### Collected data
┄┄┄┄┄┄
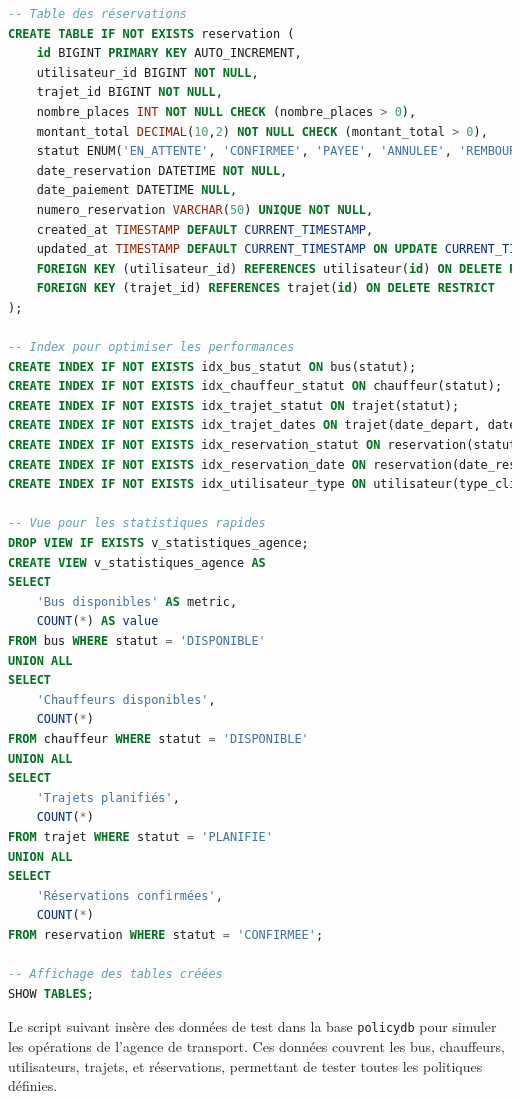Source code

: \documentclass[12pt,a4paper]{article}
\begin{document}
\begin{tcolorbox}[codebox]
\begin{lstlisting}[language=SQL]
-- Table des réservations
CREATE TABLE IF NOT EXISTS reservation (
    id BIGINT PRIMARY KEY AUTO_INCREMENT,
    utilisateur_id BIGINT NOT NULL,
    trajet_id BIGINT NOT NULL,
    nombre_places INT NOT NULL CHECK (nombre_places > 0),
    montant_total DECIMAL(10,2) NOT NULL CHECK (montant_total > 0),
    statut ENUM('EN_ATTENTE', 'CONFIRMEE', 'PAYEE', 'ANNULEE', 'REMBOURSEE') NOT NULL DEFAULT 'EN_ATTENTE',
    date_reservation DATETIME NOT NULL,
    date_paiement DATETIME NULL,
    numero_reservation VARCHAR(50) UNIQUE NOT NULL,
    created_at TIMESTAMP DEFAULT CURRENT_TIMESTAMP,
    updated_at TIMESTAMP DEFAULT CURRENT_TIMESTAMP ON UPDATE CURRENT_TIMESTAMP,
    FOREIGN KEY (utilisateur_id) REFERENCES utilisateur(id) ON DELETE RESTRICT,
    FOREIGN KEY (trajet_id) REFERENCES trajet(id) ON DELETE RESTRICT
);

-- Index pour optimiser les performances
CREATE INDEX IF NOT EXISTS idx_bus_statut ON bus(statut);
CREATE INDEX IF NOT EXISTS idx_chauffeur_statut ON chauffeur(statut);
CREATE INDEX IF NOT EXISTS idx_trajet_statut ON trajet(statut);
CREATE INDEX IF NOT EXISTS idx_trajet_dates ON trajet(date_depart, date_arrivee);
CREATE INDEX IF NOT EXISTS idx_reservation_statut ON reservation(statut);
CREATE INDEX IF NOT EXISTS idx_reservation_date ON reservation(date_reservation);
CREATE INDEX IF NOT EXISTS idx_utilisateur_type ON utilisateur(type_client);

-- Vue pour les statistiques rapides
DROP VIEW IF EXISTS v_statistiques_agence;
CREATE VIEW v_statistiques_agence AS
SELECT
    'Bus disponibles' AS metric,
    COUNT(*) AS value
FROM bus WHERE statut = 'DISPONIBLE'
UNION ALL
SELECT
    'Chauffeurs disponibles',
    COUNT(*)
FROM chauffeur WHERE statut = 'DISPONIBLE'
UNION ALL
SELECT
    'Trajets planifiés',
    COUNT(*)
FROM trajet WHERE statut = 'PLANIFIE'
UNION ALL
SELECT
    'Réservations confirmées',
    COUNT(*)
FROM reservation WHERE statut = 'CONFIRMEE';

-- Affichage des tables créées
SHOW TABLES;
        \end{lstlisting}
    \end{tcolorbox}

    Le script suivant insère des données de test dans la base \texttt{policydb} pour simuler les opérations de l'agence de transport. Ces données couvrent les bus, chauffeurs, utilisateurs, trajets, et réservations, permettant de tester toutes les politiques définies.
\end{document}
┄┄┄┄┄┄
### ASSIGNMENT
Copy the data verbatim, skipping any image it holds.

### SOLVED EXERCISE
Source code

: \documentclass[12pt,a4paper]{article}
\begin{document}
\begin{tcolorbox}[codebox]
\begin{lstlisting}[language=SQL]
-- Table des réservations
CREATE TABLE IF NOT EXISTS reservation (
    id BIGINT PRIMARY KEY AUTO_INCREMENT,
    utilisateur_id BIGINT NOT NULL,
    trajet_id BIGINT NOT NULL,
    nombre_places INT NOT NULL CHECK (nombre_places > 0),
    montant_total DECIMAL(10,2) NOT NULL CHECK (montant_total > 0),
    statut ENUM('EN_ATTENTE', 'CONFIRMEE', 'PAYEE', 'ANNULEE', 'REMBOURSEE') NOT NULL DEFAULT 'EN_ATTENTE',
    date_reservation DATETIME NOT NULL,
    date_paiement DATETIME NULL,
    numero_reservation VARCHAR(50) UNIQUE NOT NULL,
    created_at TIMESTAMP DEFAULT CURRENT_TIMESTAMP,
    updated_at TIMESTAMP DEFAULT CURRENT_TIMESTAMP ON UPDATE CURRENT_TIMESTAMP,
    FOREIGN KEY (utilisateur_id) REFERENCES utilisateur(id) ON DELETE RESTRICT,
    FOREIGN KEY (trajet_id) REFERENCES trajet(id) ON DELETE RESTRICT
);

-- Index pour optimiser les performances
CREATE INDEX IF NOT EXISTS idx_bus_statut ON bus(statut);
CREATE INDEX IF NOT EXISTS idx_chauffeur_statut ON chauffeur(statut);
CREATE INDEX IF NOT EXISTS idx_trajet_statut ON trajet(statut);
CREATE INDEX IF NOT EXISTS idx_trajet_dates ON trajet(date_depart, date_arrivee);
CREATE INDEX IF NOT EXISTS idx_reservation_statut ON reservation(statut);
CREATE INDEX IF NOT EXISTS idx_reservation_date ON reservation(date_reservation);
CREATE INDEX IF NOT EXISTS idx_utilisateur_type ON utilisateur(type_client);

-- Vue pour les statistiques rapides
DROP VIEW IF EXISTS v_statistiques_agence;
CREATE VIEW v_statistiques_agence AS
SELECT
    'Bus disponibles' AS metric,
    COUNT(*) AS value
FROM bus WHERE statut = 'DISPONIBLE'
UNION ALL
SELECT
    'Chauffeurs disponibles',
    COUNT(*)
FROM chauffeur WHERE statut = 'DISPONIBLE'
UNION ALL
SELECT
    'Trajets planifiés',
    COUNT(*)
FROM trajet WHERE statut = 'PLANIFIE'
UNION ALL
SELECT
    'Réservations confirmées',
    COUNT(*)
FROM reservation WHERE statut = 'CONFIRMEE';

-- Affichage des tables créées
SHOW TABLES;
        \end{lstlisting}
    \end{tcolorbox}

    Le script suivant insère des données de test dans la base \texttt{policydb} pour simuler les opérations de l'agence de transport. Ces données couvrent les bus, chauffeurs, utilisateurs, trajets, et réservations, permettant de tester toutes les politiques définies.
\end{document}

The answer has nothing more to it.